- Task directions: Please look for the string "file" below and report every line in which it occurs.
· · ·
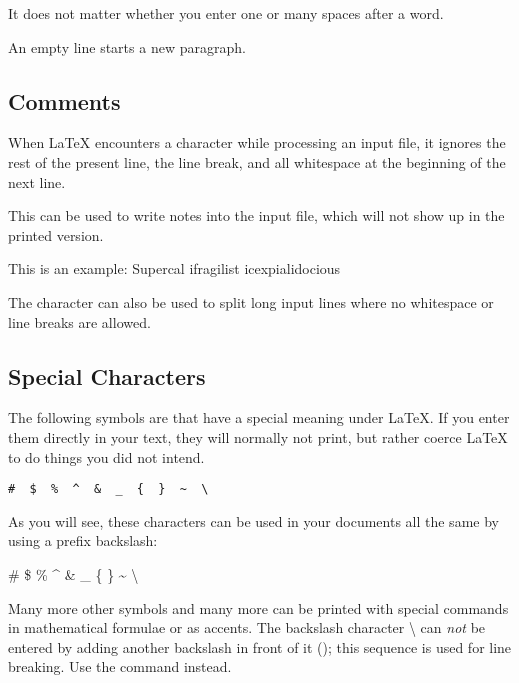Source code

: \begin{example}
It does not matter whether you
enter one or many     spaces
after a word.

An empty line starts a new
paragraph.
\end{example}

\subsection{Comments}\label{sec:comments}

When \LaTeX{} encounters a \ai{\%} character while processing an input file,
it ignores the rest of the present line, the line break, and all
whitespace at the beginning of the next line.

This can be used to write notes into the input file, which will not show up
in the printed version.

\begin{example}
This is an %
example: Supercal%
              ifragilist%
    icexpialidocious
\end{example}

The \ai{\%} character can also be used to split long input lines where no
whitespace or line breaks are allowed.

\subsection{Special Characters}

The following symbols are  that have a special meaning
under \LaTeX{}. If you enter them directly in your text, they will normally not
print, but rather coerce \LaTeX{} to do things you did not intend.
\begin{code}
\verb.#  $  %  ^  &  _  {  }  ~  \ .
\end{code}

As you will see, these characters can be used in your documents all
the same by using a prefix backslash:

\begin{example}
\# \$ \% \^{} \& \_ \{ \} \~{}
\textbackslash{}
\end{example}

Many more other symbols and many more can be printed with special commands
in mathematical formulae or as accents. The backslash character
\textbackslash{} can \emph{not} be entered by adding another backslash
in front of it (\csi{\bs}); this sequence is used for
line breaking. Use the  command instead.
· · ·
- Solved exercise:
When \LaTeX{} encounters a \ai{\%} character while processing an input file,
This can be used to write notes into the input file, which will not show up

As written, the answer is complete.